The requests library offers a Session object, which allows you to set up some default configurations, like headers, timeouts, or proxies. Thus, you don’t have to specify these parameters each time you make a request.

The Session object is also very useful for some websites you might want to scrape. Some websites will return you an error saying that you must accept cookies to perform successful requests to it.

Performing requests via a Session object is the solution to accept cookies.

⚠ Warning:

Note that if you use proxies with this syntax, it could get overwritten by proxies defined in the environment variables. To ensure the use of proxies in the presence of the environment variables, you can specify the proxies keyword argument in the requests.

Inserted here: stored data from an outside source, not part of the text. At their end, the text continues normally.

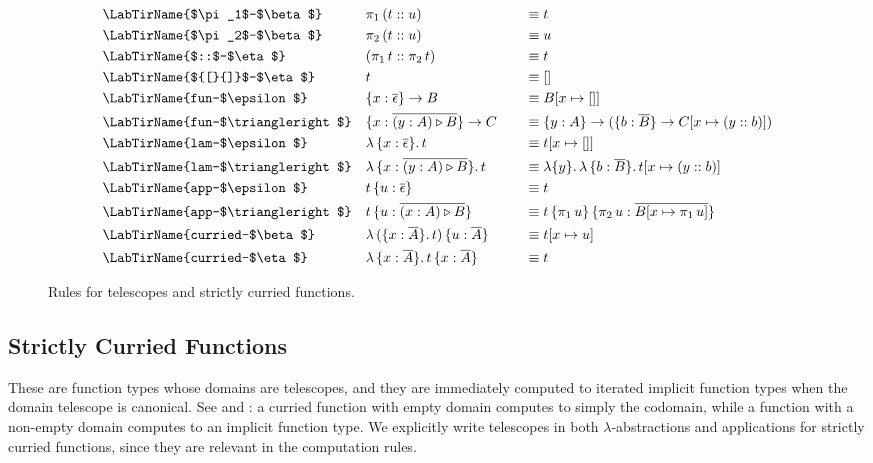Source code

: \documentclass[acmsmall,screen,dvipsnames]{acmart}\settopmatter{}
\newcommand{\TCons}{\triangleright}
\newcommand{\ol}[1]{\overline{#1}}
\theoremstyle{remark}
\begin{document}
\begin{figure}[h]
\begin{alignat*}{3}
  & \text{\LabTirName{$\pi_1$-$\beta$}}\hspace{2em}  && \pi_1\,(t :: u) && \equiv t\\
  & \text{\LabTirName{$\pi_2$-$\beta$}}  && \pi_2\,(t :: u) && \equiv u\\
  & \text{\LabTirName{$::$-$\eta$}}  && (\pi_1\,t :: \pi_2\,t) && \equiv t\\
  & \text{\LabTirName{${[}{]}$-$\eta$}}  && t && \equiv []\\
  & \text{\LabTirName{fun-$\epsilon$}}\hspace{3em} && \{x : \ol{\epsilon}\}\to B && \equiv B[x \mapsto []]\\
  & \text{\LabTirName{fun-$\TCons$}}         && \{x : \ol{(y : A) \TCons B}\}\to C \quad && \equiv
                                               \{y : A\}\to(\{b : \ol{B}\}\to C[x \mapsto (y :: b)])\\
  & \text{\LabTirName{lam-$\epsilon$}}       && \lambda\,\{x : \ol{\epsilon}\}.\,t && \equiv t[x \mapsto []]\\
  & \text{\LabTirName{lam-$\TCons$}}         && \lambda\,\{x : \ol{(y : A)\TCons B}\}.\,t && \equiv
                                         \lambda\{y\}.\,\lambda\,\{b : \ol{B}\}.\,t[x \mapsto (y :: b)]\\
  & \text{\LabTirName{app-$\epsilon$}}       && t\,\{u : \ol{\epsilon}\} && \equiv t\\
  & \text{\LabTirName{app-$\TCons$}}         && t\,\{u : \ol{(x : A) \TCons B}\} &&\equiv
                                         t\,\{\pi_1\,u\}\,\{\pi_2\,u : \ol{B[x \mapsto \pi_1\,u]}\}\\
  & \text{\LabTirName{curried-$\beta$}} && \lambda\,(\{x : \ol{A}\}.\,t)\,\{u:\ol{A}\} &&\equiv
                                                             t[x \mapsto u]\\
  & \text{\LabTirName{curried-$\eta$}}  && \lambda\,\{x : \ol{A}\}.\,t\,\{x : \ol{A}\} && \equiv t
\end{alignat*}

\caption{Rules for telescopes and strictly curried functions.}
\label{fig:telescopes}
\end{figure}


\subsection{Strictly Curried Functions}

These are function types whose domains are telescopes, and they are immediately
computed to iterated implicit function types when the domain telescope is
canonical.  See  and \LabTirName{fun-$\TCons$}: a
curried function with empty domain computes to simply the codomain, while a
function with a non-empty domain computes to an implicit function type. We
explicitly write telescopes in both $\lambda$-abstractions and applications for
strictly curried functions, since they are relevant in the computation rules.
\end{document}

Let’s see an example of how to use proxies with the requests Session object:

Python

    import requests

username = "jeremylp"
password = "password"

us_proxy = f"http://{username},country_US:{password}@portal.anyip.io:1080"
gb_proxy = f"http://{username},country_GB:{password}@portal.anyip.io:1080"
de_proxy = f"http://{username},country_DE:{password}@portal.anyip.io:1080"

proxies = {
    "http": us_proxy,
    "https": us_proxy,
}


# Session object syntax:
sess = requests.Session()
sess.proxies.update(proxies)

resp = sess.get("https://ifconfig.co/country")
print("Session syntax:", resp.text.strip())



# Here we will overwrite the proxy settings using the environment variable:
import os
os.environ["HTTPS_PROXY"] = gb_proxy

resp = sess.get("https://ifconfig.co/country")
print("Env var overwrites:", resp.text.strip())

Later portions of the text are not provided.